A mixture of internal tests and review of the scheduler models indicates we're overestimating the cost of a masked load, which we're estimating at 4x regular memory ops. More realistic values indicates that its closer to 2x. Masked stores costs are a lot more diverse but 8x is roughly in the middle of the range.

e.g. SandyBridge
defm : X86WriteRes<WriteFMaskedLoad, [SBPort23,SBPort05], 8, [1,2], 3>;
defm : X86WriteRes<WriteFMaskedLoadY, [SBPort23,SBPort05], 9, [1,2], 3>;
defm : X86WriteRes<WriteFMaskedStore, [SBPort4,SBPort01,SBPort23], 5, [1,1,1], 3>;
defm : X86WriteRes<WriteFMaskedStoreY, [SBPort4,SBPort01,SBPort23], 5, [1,1,1], 3>;

e.g.

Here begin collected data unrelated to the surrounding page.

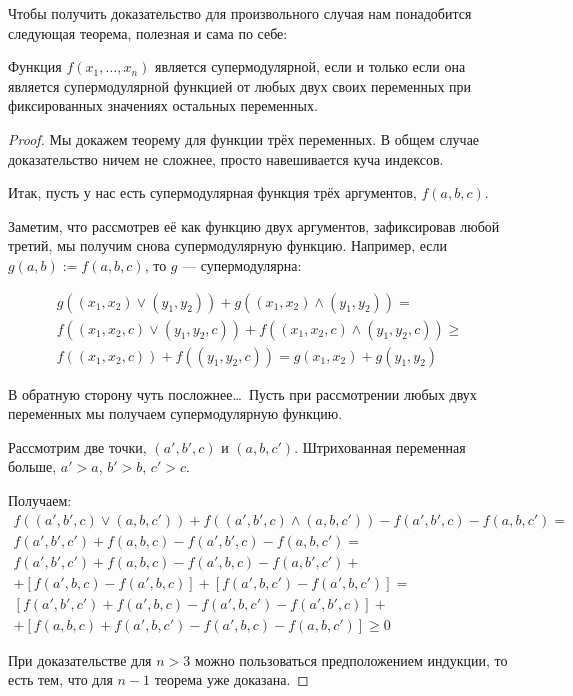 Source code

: Чтобы получить доказательство для произвольного случая нам понадобится следующая теорема, полезная и сама по себе:
\begin{myth}
Функция $ f(x_{1},\ldots,x_{n}) $ является супермодулярной, если и только если она является супермодулярной функцией от любых двух своих переменных при фиксированных значениях остальных переменных.
\end{myth}

\begin{proof}

Мы докажем теорему для функции трёх переменных. В общем случае доказательство ничем не сложнее, просто навешивается куча индексов.

Итак, пусть у нас есть супермодулярная функция трёх аргументов, $ f(a,b,c) $.

Заметим, что рассмотрев её как функцию двух аргументов, зафиксировав любой третий, мы получим снова супермодулярную функцию. Например, если $ g(a,b):=f(a,b,c) $, то $ g $ — супермодулярна:

\begin{multline}
g((x_{1},x_{2})\vee (y_{1},y_{2}))+g((x_{1},x_{2})\wedge (y_{1},y_{2}))=\\
f((x_{1},x_{2},c)\vee (y_{1},y_{2},c))+f((x_{1},x_{2},c)\wedge (y_{1},y_{2},c))\geq \\
f((x_{1},x_{2},c))+f((y_{1},y_{2},c))=g(x_{1},x_{2})+g(y_{1},y_{2})
\end{multline}

В обратную сторону чуть посложнее\ldots~Пусть при рассмотрении любых двух переменных мы получаем супермодулярную функцию.

Рассмотрим две точки, $(a',b',c) $ и $ (a,b,c') $. Штрихованная переменная больше, $ a'>a $, $ b'>b $, $ c'>c $.

Получаем:
\begin{multline}
f((a',b',c)\vee (a,b,c'))+f((a',b',c)\wedge (a,b,c'))-f(a',b',c)-f(a,b,c')=\\
f(a',b',c')+f(a,b,c)-f(a',b',c)-f(a,b,c')=\\
f(a',b',c')+f(a,b,c)-f(a',b,c)-f(a,b',c')+\\
+[f(a',b,c)-f(a',b,c)]+[f(a',b,c')-f(a',b,c')]=\\
[f(a',b',c')+f(a',b,c)-f(a',b,c')-f(a',b',c)]+\\
+[f(a,b,c)+f(a',b,c')-f(a',b,c)-f(a,b,c')]\geq 0
\end{multline}

При доказательстве для $ n>3 $ можно пользоваться предположением индукции, то есть тем, что для $ n-1 $ теорема уже доказана.
\end{proof}

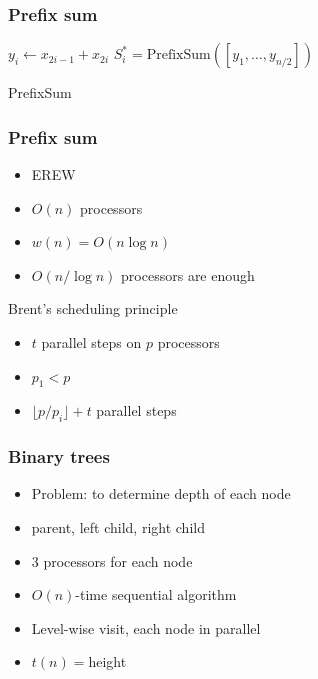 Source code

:\documentclass[14pt]{beamer}
\begin{document}
\begin{frame}\frametitle{Prefix sum}
\begin{algorithm}[H]

{
  $y_{i}\gets x_{2i-1} + x_{2i}$\;
}
$S^{*}_{i} = \text{PrefixSum}([y_{1}, \ldots , y_{n/2}])$\;
{
}
\caption{PrefixSum}
\end{algorithm}
\end{frame}


\begin{frame}\frametitle{Prefix sum}
  \begin{itemize}
  \item
    EREW
  \item
    $O(n)$ processors
  \item
    $w(n) = O(n\log n)$
  \item
    $O(n/\log n)$ processors are enough
  \end{itemize}

\begin{block}{Brent's scheduling principle}
  \begin{itemize}
  \item
    $t$ parallel steps on $p$ processors
  \item
    $p_{1}<p$
  \item
    $\lfloor p/p_{i}\rfloor +t$ parallel steps
  \end{itemize}
\end{block}
\end{frame}



\begin{frame}\frametitle{Binary trees}
  \begin{itemize}
  \item
    Problem: to determine depth of each node
  \item
    parent, left child, right child
  \item
    $3$ processors for each node
  \item
    $O(n)$-time sequential algorithm
  \item
    Level-wise visit, each node in parallel
  \item
    $t(n)=$height
  \end{itemize}
\end{frame}
\end{document}
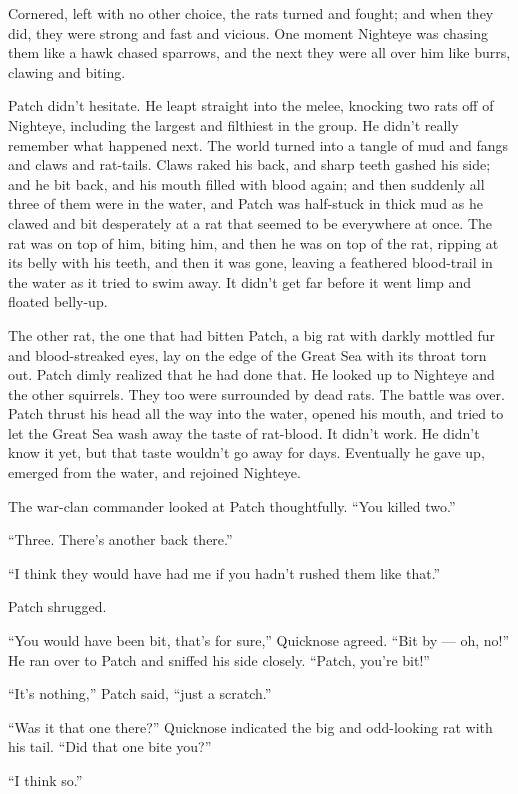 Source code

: \documentclass[ebook,oneside,openany,17pt]{memoir}
\begin{document}
Cornered, left with no other choice, the rats turned and fought; and
when they did, they were strong and fast and vicious. One moment
Nighteye was chasing them like a hawk chased sparrows, and the next
they were all over him like burrs, clawing and biting.

Patch didn’t hesitate. He leapt straight into the melee, knocking two
rats off of Nighteye, including the largest and filthiest in the
group. He didn’t really remember what happened next. The world turned
into a tangle of mud and fangs and claws and rat-tails. Claws raked
his back, and sharp teeth gashed his side; and he bit back, and his
mouth filled with blood again; and then suddenly all three of them
were in the water, and Patch was half-stuck in thick mud as he clawed
and bit desperately at a rat that seemed to be everywhere at once. The
rat was on top of him, biting him, and then he was on top of the rat,
ripping at its belly with his teeth, and then it was gone, leaving a
feathered blood-trail in the water as it tried to swim away. It didn’t
get far before it went limp and floated belly-up.

The other rat, the one that had bitten Patch, a big rat with darkly
mottled fur and blood-streaked eyes, lay on the edge of the Great Sea
with its throat torn out. Patch dimly realized that he had done
that. He looked up to Nighteye and the other squirrels. They too were
surrounded by dead rats. The battle was over. Patch thrust his head
all the way into the water, opened his mouth, and tried to let the
Great Sea wash away the taste of rat-blood. It didn’t work. He didn’t
know it yet, but that taste wouldn’t go away for days. Eventually he
gave up, emerged from the water, and rejoined Nighteye.

The war-clan commander looked at Patch thoughtfully. “You killed two.”

“Three. There’s another back there.”

“I think they would have had me if you hadn’t rushed them like that.”

Patch shrugged.

“You would have been bit, that’s for sure,” Quicknose agreed. “Bit by
— oh, no!” He ran over to Patch and sniffed his side closely. “Patch,
you’re bit!”

“It’s nothing,” Patch said, “just a scratch.”

“Was it that one there?” Quicknose indicated the big and odd-looking
rat with his tail. “Did that one bite you?”

“I think so.”
\end{document}
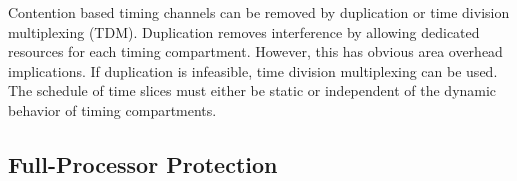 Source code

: Contention based timing channels can be removed by duplication or 
time division multiplexing (TDM). Duplication removes interference by
allowing dedicated resources for each timing compartment.
However, this has obvious area overhead implications. If 
duplication is infeasible, time division multiplexing can be used.
The schedule of time slices must either be static or independent of the 
dynamic behavior of timing compartments.

%


\subsection{Full-Processor Protection}

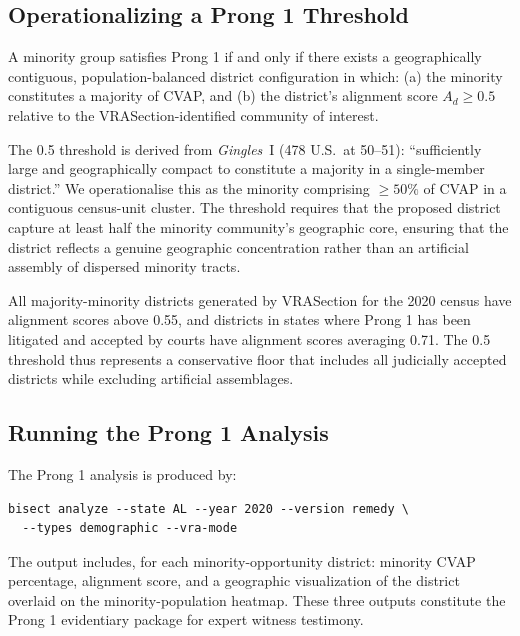 \subsection{Operationalizing a Prong 1 Threshold}

\begin{proposition}
A minority group satisfies Prong 1 if and only if there exists a geographically
contiguous, population-balanced district configuration in which:
(a) the minority constitutes a majority of CVAP, and
(b) the district's alignment score $A_d \geq 0.5$ relative to the
    VRASection-identified community of interest.
\end{proposition}

The 0.5 threshold is derived from \textit{Gingles}~I (478 U.S.\ at 50--51):
``sufficiently large and geographically compact to constitute a majority in
a single-member district.''  We operationalise this as the minority comprising
$\geq 50\%$ of CVAP in a contiguous census-unit cluster.  The threshold
requires that the proposed district capture at least half the minority
community's geographic core, ensuring that the district reflects a genuine
geographic concentration rather than an artificial assembly of dispersed
minority tracts.

All majority-minority districts generated by VRASection for the 2020 census
have alignment scores above 0.55, and districts in states where Prong 1 has
been litigated and accepted by courts have alignment scores averaging 0.71.
The 0.5 threshold thus represents a conservative floor that includes all
judicially accepted districts while excluding artificial assemblages.

\subsection{Running the Prong 1 Analysis}

The Prong 1 analysis is produced by:
\begin{verbatim}
bisect analyze --state AL --year 2020 --version remedy \
  --types demographic --vra-mode
\end{verbatim}
The output includes, for each minority-opportunity district: minority CVAP
percentage, alignment score, and a geographic visualization of the district
overlaid on the minority-population heatmap.  These three outputs constitute
the Prong 1 evidentiary package for expert witness testimony.
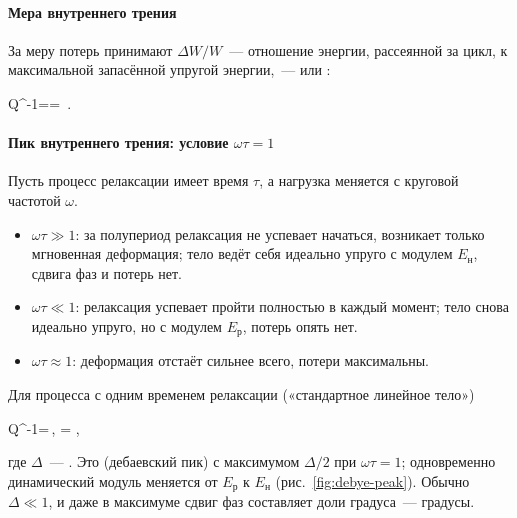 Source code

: \paragraph{Мера внутреннего трения}
За меру потерь принимают  $\Delta W/W$~—
отношение энергии, рассеянной за цикл, к максимальной запасённой
упругой энергии,~— или :
\begin{keyeq}\label{eq:Q-1}
Q^{-1}=\delta=\, .
\end{keyeq}

\paragraph{Пик внутреннего трения: условие $\omega\tau=1$}
Пусть процесс релаксации имеет время $\tau$, а нагрузка меняется с круговой
частотой $\omega$.
\begin{itemize}
\item $\omega\tau\gg1$: за полупериод релаксация не успевает начаться,
возникает только мгновенная деформация; тело ведёт себя идеально
упруго с модулем $E_\text{н}$, сдвига фаз и потерь нет.
\item $\omega\tau\ll1$: релаксация успевает пройти полностью в каждый
момент; тело снова идеально упруго, но с модулем $E_\text{р}$, потерь опять
нет.
\item $\omega\tau\approx1$: деформация отстаёт сильнее всего, потери
максимальны.
\end{itemize}
Для процесса с одним временем релаксации («стандартное линейное тело»)
\begin{keyeq}\label{eq:debye-peak}
Q^{-1}=\Delta\,,\qquad
\Delta= ,
\end{keyeq}
где $\Delta$~— . Это 
(дебаевский пик) с максимумом $\Delta/2$ при $\omega\tau=1$; одновременно
динамический модуль меняется от $E_\text{р}$ к $E_\text{н}$
(рис.~\ref{fig:debye-peak}). Обычно $\Delta\ll1$, и даже в максимуме сдвиг
фаз составляет доли градуса~— градусы.


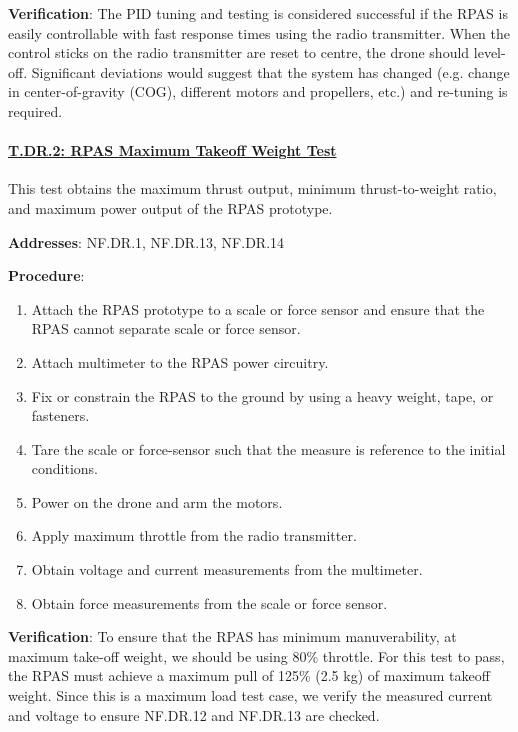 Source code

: \textbf{Verification}: The PID tuning and testing is considered successful if the RPAS is easily controllable with fast response times using the radio transmitter. When the control sticks on the radio transmitter are reset to centre, the drone should level-off. Significant deviations would suggest that the system has changed (e.g. change in center-of-gravity (COG), different motors and propellers, etc.) and re-tuning is required. 

% 

\paragraph{\underline{T.DR.2: RPAS Maximum Takeoff Weight Test}}

This test obtains the maximum thrust output, minimum thrust-to-weight ratio, and maximum power output of the RPAS prototype.

\textbf{Addresses}:  NF.DR.1, NF.DR.13, NF.DR.14

\textbf{Procedure}:
\begin{enumerate}[noitemsep]
    \item Attach the RPAS prototype to a scale or force sensor and ensure that the RPAS cannot separate scale or force sensor.
    \item Attach multimeter to the RPAS power circuitry.
    \item Fix or constrain the RPAS to the ground by using a heavy weight, tape, or fasteners.
    \item Tare the scale or force-sensor such that the measure is reference to the initial conditions.
    \item Power on the drone and arm the motors.
    \item Apply maximum throttle from the radio transmitter.
    \item Obtain voltage and current measurements from the multimeter.
    \item Obtain force measurements from the scale or force sensor.
\end{enumerate}

\textbf{Verification}: 
To ensure that the RPAS has minimum manuverability, at maximum take-off weight, we should be using 80\% throttle. For this test to pass, the RPAS must achieve a maximum pull of 125\% (2.5 kg) of maximum takeoff weight. Since this is a maximum load test case, we verify the measured current and voltage to ensure NF.DR.12 and NF.DR.13 are checked.

% 

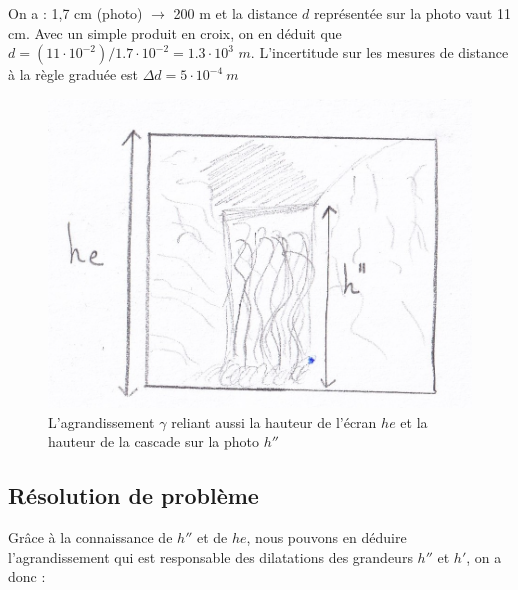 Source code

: \documentclass[12pt,a4paper]{article}
\begin{document}
On a : 1,7 cm (photo) $\longrightarrow$ 200 m et la distance $d$ représentée sur la photo vaut 11 cm.
Avec un simple produit en croix, on en déduit que $d = (11\cdot10^{-2})/1.7\cdot10^{-2} = 1.3\cdot10^3$ $m$. L'incertitude sur les mesures de distance à la règle graduée est $\Delta d = 5\cdot10^{-4}~m$

\begin{figure}[H]
\begin{center}
\includegraphics[scale=0.8]{Figures/schéma2.jpg}   
\caption{L'agrandissement $\gamma$ reliant aussi la hauteur de l'écran $he$ et la hauteur de la cascade sur la photo $h''$}
\end{center}
\end{figure}

\subsection{Résolution de problème}
Grâce à la connaissance de $h''$ et de $he$, nous pouvons en déduire l'agrandissement qui est responsable des dilatations des grandeurs $h''$ et $h'$, on a donc : 
\end{document}
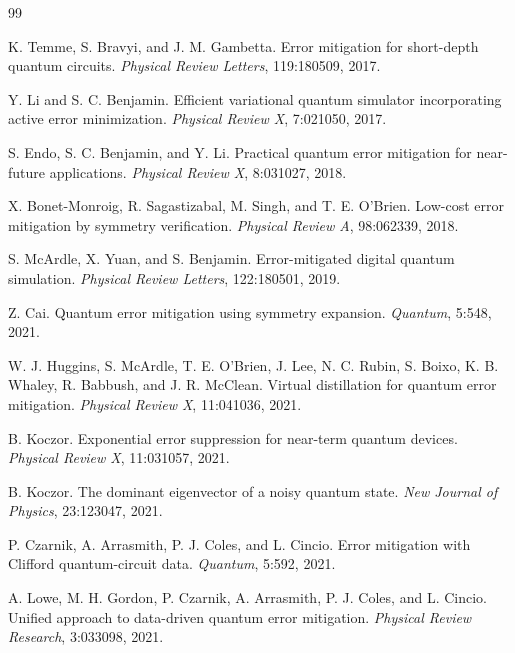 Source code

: \documentclass[11pt]{article}
\newcommand{\1}{\mathbf{1}}
\begin{document}
\begin{thebibliography}{99}

K. Temme, S. Bravyi, and J. M. Gambetta.
\newblock Error mitigation for short-depth quantum circuits.
\newblock \emph{Physical Review Letters}, 119:180509, 2017.

Y. Li and S. C. Benjamin.
\newblock Efficient variational quantum simulator incorporating active error minimization.
\newblock \emph{Physical Review X}, 7:021050, 2017.

S. Endo, S. C. Benjamin, and Y. Li.
\newblock Practical quantum error mitigation for near-future applications.
\newblock \emph{Physical Review X}, 8:031027, 2018.

X. Bonet-Monroig, R. Sagastizabal, M. Singh, and T. E. O'Brien.
\newblock Low-cost error mitigation by symmetry verification.
\newblock \emph{Physical Review A}, 98:062339, 2018.

S. McArdle, X. Yuan, and S. Benjamin.
\newblock Error-mitigated digital quantum simulation.
\newblock \emph{Physical Review Letters}, 122:180501, 2019.

Z. Cai.
\newblock Quantum error mitigation using symmetry expansion.
\newblock \emph{Quantum}, 5:548, 2021.

W. J. Huggins, S. McArdle, T. E. O'Brien, J. Lee, N. C. Rubin, S. Boixo, K. B. Whaley, R. Babbush, and J. R. McClean.
\newblock Virtual distillation for quantum error mitigation.
\newblock \emph{Physical Review X}, 11:041036, 2021.

B. Koczor.
\newblock Exponential error suppression for near-term quantum devices.
\newblock \emph{Physical Review X}, 11:031057, 2021.

B. Koczor.
\newblock The dominant eigenvector of a noisy quantum state.
\newblock \emph{New Journal of Physics}, 23:123047, 2021.

P. Czarnik, A. Arrasmith, P. J. Coles, and L. Cincio.
\newblock Error mitigation with Clifford quantum-circuit data.
\newblock \emph{Quantum}, 5:592, 2021.

A. Lowe, M. H. Gordon, P. Czarnik, A. Arrasmith, P. J. Coles, and L. Cincio.
\newblock Unified approach to data-driven quantum error mitigation.
\newblock \emph{Physical Review Research}, 3:033098, 2021.


\end{thebibliography}
\end{document}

Btver2
defm : X86WriteRes<WriteFMaskedLoad, [JLAGU, JFPU01, JFPX], 6, [1, 2, 2], 1>;
defm : X86WriteRes<WriteFMaskedLoadY, [JLAGU, JFPU01, JFPX], 6, [2, 4, 4], 2>;
defm : X86WriteRes<WriteFMaskedStore, [JSAGU, JFPU01, JFPX], 6, [1, 1, 4], 1>;
defm : X86WriteRes<WriteFMaskedStoreY, [JSAGU, JFPU01, JFPX], 6, [2, 2, 4], 2>;

Diff Detail

Repository
rL LLVM

Event Timeline

RKSimon created this revision.Apr 29 2019, 5:48 AM
Herald added a project: Restricted Project. · View Herald TranscriptApr 29 2019, 5:48 AM

This sounds good for @llvm.masked.load, but not @llvm.masked.store.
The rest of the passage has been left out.